Shandao dwelt at Xiangji Temple () in Shaanxi, which continues to honor his memory and contributions.  In his lifetime, Shandao wrote five major works on Pure Land Buddhism, with his commentaries on the Amitāyurdhyāna Sūtra being among the most influential.

Teachings
Shandao was recorded as having taught various Pure Land practices, including nianfo, as well as written several commentaries on extant Mahayana scriptures.

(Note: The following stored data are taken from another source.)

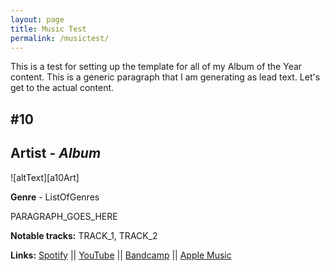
 ```yaml
---
layout: page
title: Music Test
permalink: /musictest/
---
```


This is a test for setting up the template for all of my Album of the Year content. This is a generic paragraph that I am generating as lead text. Let's get to the actual content.

<!-- more -->

## #10
## **Artist** - *Album*

![altText][a10Art]

**Genre** - ListOfGenres

PARAGRAPH_GOES_HERE

**Notable tracks:** TRACK_1, TRACK_2

**Links:** [Spotify][a10Spotify] || [YouTube][a10YT] || [Bandcamp][a10Bandcamp] || [Apple Music][a10Apple]

[aart]: https://f4.bcbits.com/img/a3558358609_10.jpg
[a10Spotify]: http://google.com
[a10YT]: http://google.com
[a10Bandcamp]: http://google.com
[a10Apple]: http://google.com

For instance, Shandao was noted to be a practitioner who engaged in the austere practices of never lying down to sleep and constantly practicing samādhi and ritual activity, and he is said to have advised other people to do the same.

The Three Minds and Four Modes of Practice 
Among Shandao's teachings are the Three Minds and Four Modes of Practice for Pure Land Buddhism.  In the Commentaries, sincere devotion to Amitābha over the long-term leads to three minds, or states of mind:

 The Utterly Sincere Mind
 The Profound, or Deeply Believing, Mind
 The Mind which dedicates one's merit (or good works) toward rebirth in the Pure Land.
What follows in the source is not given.